The recommended rate at which to lose weight is at a pace of 1 to 2 lbs. per week, according to MayoClinic.com, and the best way to do it is through a combination of a healthy, low-calorie diet and exercise. Any weight loss program has at its roots the basic principle that you need to burn more calories than you consume to drop the pounds. Although you can do this through exercise alone, you will have to work a lot harder if you don't include a lower calorie diet. Eating healthy foods will also give you needed nutrition to help the body function properly, which is especially important if you are going to be exercising more.
Step 1
Watch your calories. To lose 1 lb. of fat, you need to burn 3,500 more calories than you consume. MayoClinic.com recommends starting off your weight loss program by dropping 500 calories a day from your diet. This means that as long as the calories taken in are equal to the amount of calories you are burning, you will create a deficit of 3,500 calories in a week, which takes care of losing 1 lb. The second pound of fat can be burned away by exercising. If you don't drop the 500 calories a day from your diet, you will have to exercise that much more.
Step 2
Do strength training two times a week. Be sure to include at least one exercise for all the major muscle groups, including the biceps, triceps, quadriceps, hamstrings, chest and abdominals. The American College of Sports Medicine recommends doing one set of eight to 12 repetitions of each exercise. You may gain a bit of muscle weight in the beginning, but that will quickly reach a plateau.
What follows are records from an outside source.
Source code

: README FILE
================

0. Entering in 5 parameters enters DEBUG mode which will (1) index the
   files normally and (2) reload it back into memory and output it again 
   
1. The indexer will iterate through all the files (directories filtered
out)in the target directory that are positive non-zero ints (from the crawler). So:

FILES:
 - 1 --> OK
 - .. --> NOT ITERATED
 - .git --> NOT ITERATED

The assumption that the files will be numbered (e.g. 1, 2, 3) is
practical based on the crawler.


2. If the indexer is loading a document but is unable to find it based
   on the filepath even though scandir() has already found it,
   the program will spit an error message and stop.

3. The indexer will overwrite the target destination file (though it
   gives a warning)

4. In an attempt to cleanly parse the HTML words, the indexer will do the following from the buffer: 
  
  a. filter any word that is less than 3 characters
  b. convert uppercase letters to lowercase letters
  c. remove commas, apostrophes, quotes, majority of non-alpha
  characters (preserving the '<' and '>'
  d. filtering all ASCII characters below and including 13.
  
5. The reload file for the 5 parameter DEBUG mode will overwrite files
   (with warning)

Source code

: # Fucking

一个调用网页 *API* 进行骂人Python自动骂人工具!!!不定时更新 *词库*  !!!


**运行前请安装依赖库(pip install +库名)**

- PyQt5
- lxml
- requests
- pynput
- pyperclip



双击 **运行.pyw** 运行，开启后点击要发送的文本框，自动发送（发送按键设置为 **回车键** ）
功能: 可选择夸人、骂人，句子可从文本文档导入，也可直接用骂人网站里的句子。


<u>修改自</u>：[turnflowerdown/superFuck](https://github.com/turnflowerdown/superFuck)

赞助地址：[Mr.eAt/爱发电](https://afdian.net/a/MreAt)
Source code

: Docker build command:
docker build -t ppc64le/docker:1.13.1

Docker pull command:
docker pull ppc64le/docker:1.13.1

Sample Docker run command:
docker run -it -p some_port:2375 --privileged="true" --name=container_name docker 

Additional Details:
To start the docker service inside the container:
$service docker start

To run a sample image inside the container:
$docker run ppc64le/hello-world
Muscle helps burn fat more efficiently, boosts the metabolism and signals the body to take extra calories from fat instead of the valuable lean muscle.
Step 3
Do cardiovascular exercises five to six days a week for 60 to 90 minutes at a time. The intensity level should be enough that the exercise makes you sweat and increases your heart rate. If you are just starting to exercise, it's best to start slowly by walking or lightly jogging for 20 to 30 minutes. After you build more endurance, you can do more vigorous activity. Cardio exercises, such as running or jogging, burn hundreds of calories an hour, boost the metabolism and work the heart and lungs.
Step 4
Eat a healthy diet. Eating healthy will help keep your calories lower and give you the benefits of proper nutrition, which you will need if you are exercising more. MyPyramid.gov, the U.S. Department of Agriculture's website, recommends avoiding empty calories -- calories that have no nutritional value -- by staying away from foods high in added sugar and salt, fats, trans fats and cholesterol. Eat lean meats, poultry, fish, nuts and eggs, as well as fresh fruits and vegetables, whole grains and low-fat dairy products. Eat meals three to four hours apart to help keep the metabolism properly regulated and to give time for proper digestion.
Step 5
Avoid crash diets and exercise programs. According to the Cleveland Clinic, people who fare the best in the long-term weight loss department are the ones who established reasonable and effective habits. Many people who try extreme exercise programs burn out quickly and give up exercising entirely. The same is true for very low-calorie diets; many people start to binge eat because their body goes into starvation mode. They often gain back any weight they lost when they do this.
Step 6
Consult a doctor before beginning any exercise or weight loss program. Your doctor may prescribe a special diet to jump start your weight loss program or if you are obese. The diets are usually below the recommended number of daily calories and may allow you to lose the 10 lbs. in under 30 days. If you don't get prescribed a special diet, the recommended minimum daily intake of calories, according to MedlinePlus.com, is 1,500 for men and 1,200 for women.